__Records shown__:
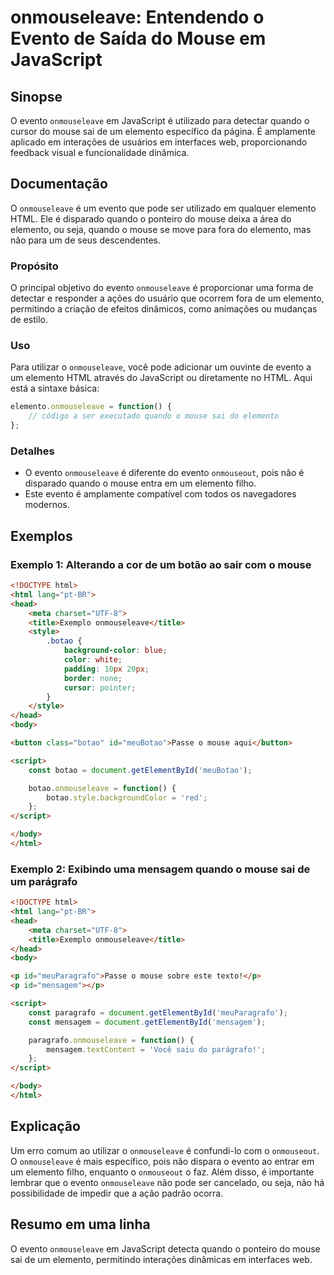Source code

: <!--
Meta Description: # onmouseleave: Entendendo o Evento de Saída do Mouse em JavaScript ## Sinopse O evento `onmouseleave` em JavaScript é utilizado para detectar quando ...
Meta Keywords: onmouseleave, evento, mouse, elemento, html
-->

# onmouseleave: Entendendo o Evento de Saída do Mouse em JavaScript

## Sinopse
O evento `onmouseleave` em JavaScript é utilizado para detectar quando o cursor do mouse sai de um elemento específico da página. É amplamente aplicado em interações de usuários em interfaces web, proporcionando feedback visual e funcionalidade dinâmica.

## Documentação
O `onmouseleave` é um evento que pode ser utilizado em qualquer elemento HTML. Ele é disparado quando o ponteiro do mouse deixa a área do elemento, ou seja, quando o mouse se move para fora do elemento, mas não para um de seus descendentes.

### Propósito
O principal objetivo do evento `onmouseleave` é proporcionar uma forma de detectar e responder a ações do usuário que ocorrem fora de um elemento, permitindo a criação de efeitos dinâmicos, como animações ou mudanças de estilo.

### Uso
Para utilizar o `onmouseleave`, você pode adicionar um ouvinte de evento a um elemento HTML através do JavaScript ou diretamente no HTML. Aqui está a sintaxe básica:

```javascript
elemento.onmouseleave = function() {
    // código a ser executado quando o mouse sai do elemento
};
```

### Detalhes
- O evento `onmouseleave` é diferente do evento `onmouseout`, pois não é disparado quando o mouse entra em um elemento filho.
- Este evento é amplamente compatível com todos os navegadores modernos.

## Exemplos

### Exemplo 1: Alterando a cor de um botão ao sair com o mouse

```html
<!DOCTYPE html>
<html lang="pt-BR">
<head>
    <meta charset="UTF-8">
    <title>Exemplo onmouseleave</title>
    <style>
        .botao {
            background-color: blue;
            color: white;
            padding: 10px 20px;
            border: none;
            cursor: pointer;
        }
    </style>
</head>
<body>

<button class="botao" id="meuBotao">Passe o mouse aqui</button>

<script>
    const botao = document.getElementById('meuBotao');

    botao.onmouseleave = function() {
        botao.style.backgroundColor = 'red';
    };
</script>

</body>
</html>
```

### Exemplo 2: Exibindo uma mensagem quando o mouse sai de um parágrafo

```html
<!DOCTYPE html>
<html lang="pt-BR">
<head>
    <meta charset="UTF-8">
    <title>Exemplo onmouseleave</title>
</head>
<body>

<p id="meuParagrafo">Passe o mouse sobre este texto!</p>
<p id="mensagem"></p>

<script>
    const paragrafo = document.getElementById('meuParagrafo');
    const mensagem = document.getElementById('mensagem');

    paragrafo.onmouseleave = function() {
        mensagem.textContent = 'Você saiu do parágrafo!';
    };
</script>

</body>
</html>
```

## Explicação
Um erro comum ao utilizar o `onmouseleave` é confundi-lo com o `onmouseout`. O `onmouseleave` é mais específico, pois não dispara o evento ao entrar em um elemento filho, enquanto o `onmouseout` o faz. Além disso, é importante lembrar que o evento `onmouseleave` não pode ser cancelado, ou seja, não há possibilidade de impedir que a ação padrão ocorra.

## Resumo em uma linha
O evento `onmouseleave` em JavaScript detecta quando o ponteiro do mouse sai de um elemento, permitindo interações dinâmicas em interfaces web.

__Exercise goal__:
Leaving aside the images, write out the entries above word for word.

__Written response__:
Source code

: <!--
Meta Description: # onmouseleave: Entendendo o Evento de Saída do Mouse em JavaScript ## Sinopse O evento `onmouseleave` em JavaScript é utilizado para detectar quando ...
Meta Keywords: onmouseleave, evento, mouse, elemento, html
-->

# onmouseleave: Entendendo o Evento de Saída do Mouse em JavaScript

## Sinopse
O evento `onmouseleave` em JavaScript é utilizado para detectar quando o cursor do mouse sai de um elemento específico da página. É amplamente aplicado em interações de usuários em interfaces web, proporcionando feedback visual e funcionalidade dinâmica.

## Documentação
O `onmouseleave` é um evento que pode ser utilizado em qualquer elemento HTML. Ele é disparado quando o ponteiro do mouse deixa a área do elemento, ou seja, quando o mouse se move para fora do elemento, mas não para um de seus descendentes.

### Propósito
O principal objetivo do evento `onmouseleave` é proporcionar uma forma de detectar e responder a ações do usuário que ocorrem fora de um elemento, permitindo a criação de efeitos dinâmicos, como animações ou mudanças de estilo.

### Uso
Para utilizar o `onmouseleave`, você pode adicionar um ouvinte de evento a um elemento HTML através do JavaScript ou diretamente no HTML. Aqui está a sintaxe básica:

```javascript
elemento.onmouseleave = function() {
    // código a ser executado quando o mouse sai do elemento
};
```

### Detalhes
- O evento `onmouseleave` é diferente do evento `onmouseout`, pois não é disparado quando o mouse entra em um elemento filho.
- Este evento é amplamente compatível com todos os navegadores modernos.

## Exemplos

### Exemplo 1: Alterando a cor de um botão ao sair com o mouse

```html
<!DOCTYPE html>
<html lang="pt-BR">
<head>
    <meta charset="UTF-8">
    <title>Exemplo onmouseleave</title>
    <style>
        .botao {
            background-color: blue;
            color: white;
            padding: 10px 20px;
            border: none;
            cursor: pointer;
        }
    </style>
</head>
<body>

<button class="botao" id="meuBotao">Passe o mouse aqui</button>

<script>
    const botao = document.getElementById('meuBotao');

    botao.onmouseleave = function() {
        botao.style.backgroundColor = 'red';
    };
</script>

</body>
</html>
```

### Exemplo 2: Exibindo uma mensagem quando o mouse sai de um parágrafo

```html
<!DOCTYPE html>
<html lang="pt-BR">
<head>
    <meta charset="UTF-8">
    <title>Exemplo onmouseleave</title>
</head>
<body>

<p id="meuParagrafo">Passe o mouse sobre este texto!</p>
<p id="mensagem"></p>

<script>
    const paragrafo = document.getElementById('meuParagrafo');
    const mensagem = document.getElementById('mensagem');

    paragrafo.onmouseleave = function() {
        mensagem.textContent = 'Você saiu do parágrafo!';
    };
</script>

</body>
</html>
```

## Explicação
Um erro comum ao utilizar o `onmouseleave` é confundi-lo com o `onmouseout`. O `onmouseleave` é mais específico, pois não dispara o evento ao entrar em um elemento filho, enquanto o `onmouseout` o faz. Além disso, é importante lembrar que o evento `onmouseleave` não pode ser cancelado, ou seja, não há possibilidade de impedir que a ação padrão ocorra.

## Resumo em uma linha
O evento `onmouseleave` em JavaScript detecta quando o ponteiro do mouse sai de um elemento, permitindo interações dinâmicas em interfaces web.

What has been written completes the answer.